Mais commencons par le commencement. Un espagnol americanise (de la tous les anglicismes qui enervent certains lecteurs), prof de litterature dans une minable universite US, doit se rendre a Buenos Aires y donner une conference. A l'aeroport il est happe et accapare par un autre espagnol qui a flaire son origine. Ils n'ont rien en commun. Claudio, le prof, est reserve, solitaire, presque timore. Marcelo est un homme d'affaires extraverti qui le force a ecouter ses souvenirs de Buenos Aires, la merveilleuse aventure qu'il y a vecu quatre ans avant avec une femme, le prototype de la tueuse d'hommes, Carlota Fainberg. Assez enerve au debut, excede par le sans-gene et le machisme de son interlocuteur, passif, notre prof se trouve peu a peu interesse par l'histoire. Fin de la premiere partie.

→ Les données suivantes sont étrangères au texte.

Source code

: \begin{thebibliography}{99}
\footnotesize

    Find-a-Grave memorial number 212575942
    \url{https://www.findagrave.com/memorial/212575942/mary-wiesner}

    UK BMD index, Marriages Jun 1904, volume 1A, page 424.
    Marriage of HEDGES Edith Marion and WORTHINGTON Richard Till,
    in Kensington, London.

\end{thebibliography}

Une fois a Buenos Aires, Claudio se prend a visiter l'hotel ou s'est deroulee l'aventure de Marcelo, un hotel decrepit, au charme decadent. Il apprend que ladite Carlota a vraiment existe, habitant l'hotel qui appartenait a son mari, mais qu'elle est morte depuis une vingtaine d'annees. Il croit apercevoir son ombre, qui s'estompte des qu'il s'approche. Est-ce un fantome que Marcelo avait aime? Ou tout n'etait que pure affabulation de sa part? Comment lui, specialiste des artifices litteraires, est tombe dans les pieges d'un hableur?

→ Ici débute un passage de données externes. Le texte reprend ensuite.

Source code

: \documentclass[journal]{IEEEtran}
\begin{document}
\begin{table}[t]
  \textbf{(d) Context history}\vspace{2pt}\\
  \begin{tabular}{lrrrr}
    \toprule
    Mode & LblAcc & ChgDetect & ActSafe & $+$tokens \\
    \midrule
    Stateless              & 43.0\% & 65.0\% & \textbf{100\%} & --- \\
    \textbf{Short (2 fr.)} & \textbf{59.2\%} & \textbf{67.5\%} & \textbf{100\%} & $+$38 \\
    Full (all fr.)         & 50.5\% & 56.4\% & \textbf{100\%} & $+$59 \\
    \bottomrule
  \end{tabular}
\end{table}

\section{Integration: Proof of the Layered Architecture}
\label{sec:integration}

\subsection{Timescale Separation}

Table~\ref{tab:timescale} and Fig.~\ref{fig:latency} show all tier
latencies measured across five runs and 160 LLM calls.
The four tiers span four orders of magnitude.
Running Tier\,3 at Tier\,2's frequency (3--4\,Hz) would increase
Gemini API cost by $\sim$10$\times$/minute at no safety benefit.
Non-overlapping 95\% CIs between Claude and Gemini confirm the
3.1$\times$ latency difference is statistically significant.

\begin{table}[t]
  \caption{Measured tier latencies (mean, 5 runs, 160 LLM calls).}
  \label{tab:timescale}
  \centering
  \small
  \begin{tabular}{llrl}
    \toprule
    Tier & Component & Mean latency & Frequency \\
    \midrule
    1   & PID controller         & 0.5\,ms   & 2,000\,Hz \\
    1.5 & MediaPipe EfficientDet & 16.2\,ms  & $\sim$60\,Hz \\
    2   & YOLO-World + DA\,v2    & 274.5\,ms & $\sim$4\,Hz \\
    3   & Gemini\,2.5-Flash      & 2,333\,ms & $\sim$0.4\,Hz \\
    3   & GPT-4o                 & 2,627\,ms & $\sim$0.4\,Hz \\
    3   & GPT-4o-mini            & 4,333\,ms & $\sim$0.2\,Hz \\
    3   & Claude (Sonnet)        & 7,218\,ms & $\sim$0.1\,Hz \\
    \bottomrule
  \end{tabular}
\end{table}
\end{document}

En fait Munoz Molina veut nous faire partager son admiration pour l'art du conteur. Pour lui la "litterature orale" n'est pas forcement un parent pauvre, elle peut etre aussi sophistiquee que l'ecrite. Toutes deux ont pour vocation premiere de tenir l'auditeur/lecteur en haleine, condition sine qua non pour faire passer un quelconque message. Au passage il egratigne les critiques specialises, qui cryptent autant qu'ils decryptent les textes qu'ils etudient, ainsi que les abus du "politically correct", et les surencheres des "gender wars" a l'americaine. Tres rejouissant, tout ca.


Mais je ne place pas ce livre parmi les grandes oeuvres de Munoz Molina, et pas seulement parce qu'il est court. Peut-etre parce qu'il se disperse. Comme s'il contenait deux nouvelles differentes, de deux genres differents. D'un cote la rencontre des deux espagnols, ou l'ambiance de l'aeroport est tres bien rendue, ses bruits, sa musique qui te poursuit, les rumeurs de centaines de passants, et la communication entre eux, impossible mais qui aboutit a une sorte de communion disparate. de l'autre Buenos Aires, le decrepit hotel art-deco, ses longs couloirs obscurs, ses chambres rances de moisissure ou il s'est peut-etre passé quelque chose d'inquietant dans le passé, ou Munoz Molina flirte avec le fantastique. Chaque partie est interessante en soi mais le tout m'a laisse une impression d'ebauche, de piece qu'il aurait du plus limer.


Je reste avec la sensation bizarre que je n'ai eu droit qu'a l'ombre de Munoz Molina. Je retiens quand meme l'hommage a la literature orale, a l'art du conteur. Meme si sur ce theme il vaut mieux lire L'homme qui parle, de Mario Vargas Llosa. Beaucoup plus abouti.